Records for processing Block Start
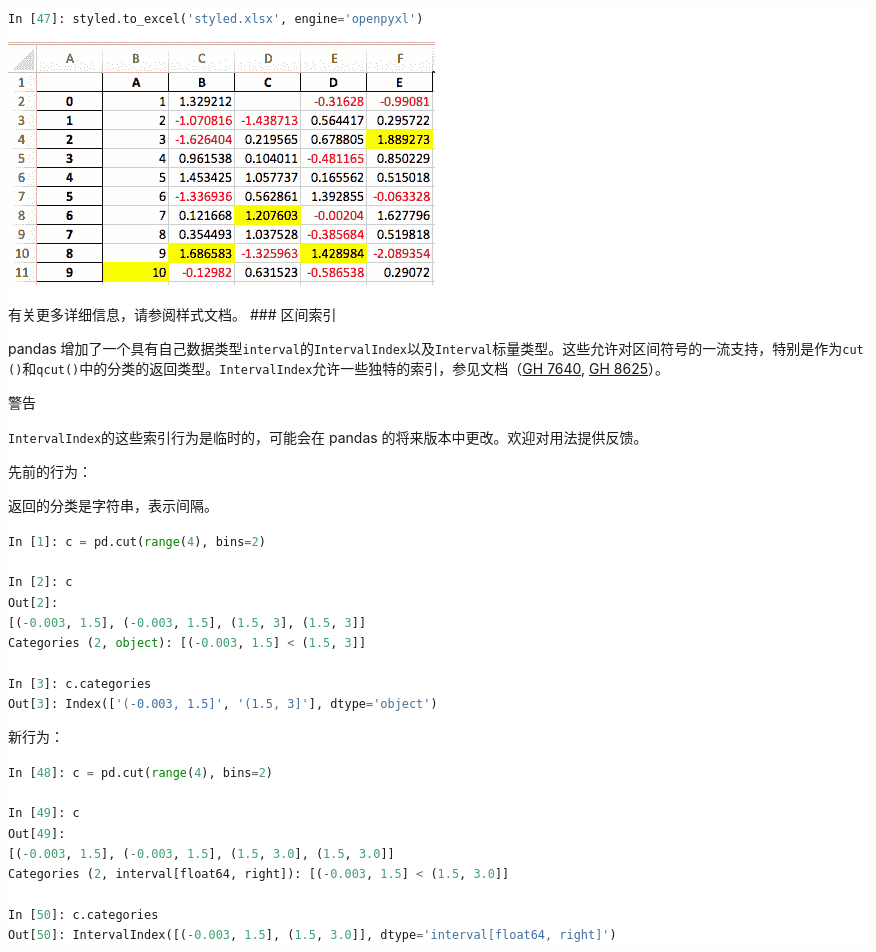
 ```py
In [47]: styled.to_excel('styled.xlsx', engine='openpyxl') 
```

![../_images/style-excel.png](img/505788a349a16f9c1e79c489901cfc1f.png)

有关更多详细信息，请参阅样式文档。  ### 区间索引

pandas 增加了一个具有自己数据类型`interval`的`IntervalIndex`以及`Interval`标量类型。这些允许对区间符号的一流支持，特别是作为`cut()`和`qcut()`中的分类的返回类型。`IntervalIndex`允许一些独特的索引，参见文档（[GH 7640](https://github.com/pandas-dev/pandas/issues/7640), [GH 8625](https://github.com/pandas-dev/pandas/issues/8625)）。

警告

`IntervalIndex`的这些索引行为是临时的，可能会在 pandas 的将来版本中更改。欢迎对用法提供反馈。

先前的行为：

返回的分类是字符串，表示间隔。

```py
In [1]: c = pd.cut(range(4), bins=2)

In [2]: c
Out[2]:
[(-0.003, 1.5], (-0.003, 1.5], (1.5, 3], (1.5, 3]]
Categories (2, object): [(-0.003, 1.5] < (1.5, 3]]

In [3]: c.categories
Out[3]: Index(['(-0.003, 1.5]', '(1.5, 3]'], dtype='object') 
```

新行为：

```py
In [48]: c = pd.cut(range(4), bins=2)

In [49]: c
Out[49]: 
[(-0.003, 1.5], (-0.003, 1.5], (1.5, 3.0], (1.5, 3.0]]
Categories (2, interval[float64, right]): [(-0.003, 1.5] < (1.5, 3.0]]

In [50]: c.categories
Out[50]: IntervalIndex([(-0.003, 1.5], (1.5, 3.0]], dtype='interval[float64, right]') 
```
Records for processing Block End
◆ Exercise:
Once the pictures are set aside, reproduce the records in full and exactly.

◆ Written solution:
 ```py
In [47]: styled.to_excel('styled.xlsx', engine='openpyxl') 
```

![../_images/style-excel.png](img/505788a349a16f9c1e79c489901cfc1f.png)

有关更多详细信息，请参阅样式文档。  ### 区间索引

pandas 增加了一个具有自己数据类型`interval`的`IntervalIndex`以及`Interval`标量类型。这些允许对区间符号的一流支持，特别是作为`cut()`和`qcut()`中的分类的返回类型。`IntervalIndex`允许一些独特的索引，参见文档（[GH 7640](https://github.com/pandas-dev/pandas/issues/7640), [GH 8625](https://github.com/pandas-dev/pandas/issues/8625)）。

警告

`IntervalIndex`的这些索引行为是临时的，可能会在 pandas 的将来版本中更改。欢迎对用法提供反馈。

先前的行为：

返回的分类是字符串，表示间隔。

```py
In [1]: c = pd.cut(range(4), bins=2)

In [2]: c
Out[2]:
[(-0.003, 1.5], (-0.003, 1.5], (1.5, 3], (1.5, 3]]
Categories (2, object): [(-0.003, 1.5] < (1.5, 3]]

In [3]: c.categories
Out[3]: Index(['(-0.003, 1.5]', '(1.5, 3]'], dtype='object') 
```

新行为：

```py
In [48]: c = pd.cut(range(4), bins=2)

In [49]: c
Out[49]: 
[(-0.003, 1.5], (-0.003, 1.5], (1.5, 3.0], (1.5, 3.0]]
Categories (2, interval[float64, right]): [(-0.003, 1.5] < (1.5, 3.0]]

In [50]: c.categories
Out[50]: IntervalIndex([(-0.003, 1.5], (1.5, 3.0]], dtype='interval[float64, right]') 
```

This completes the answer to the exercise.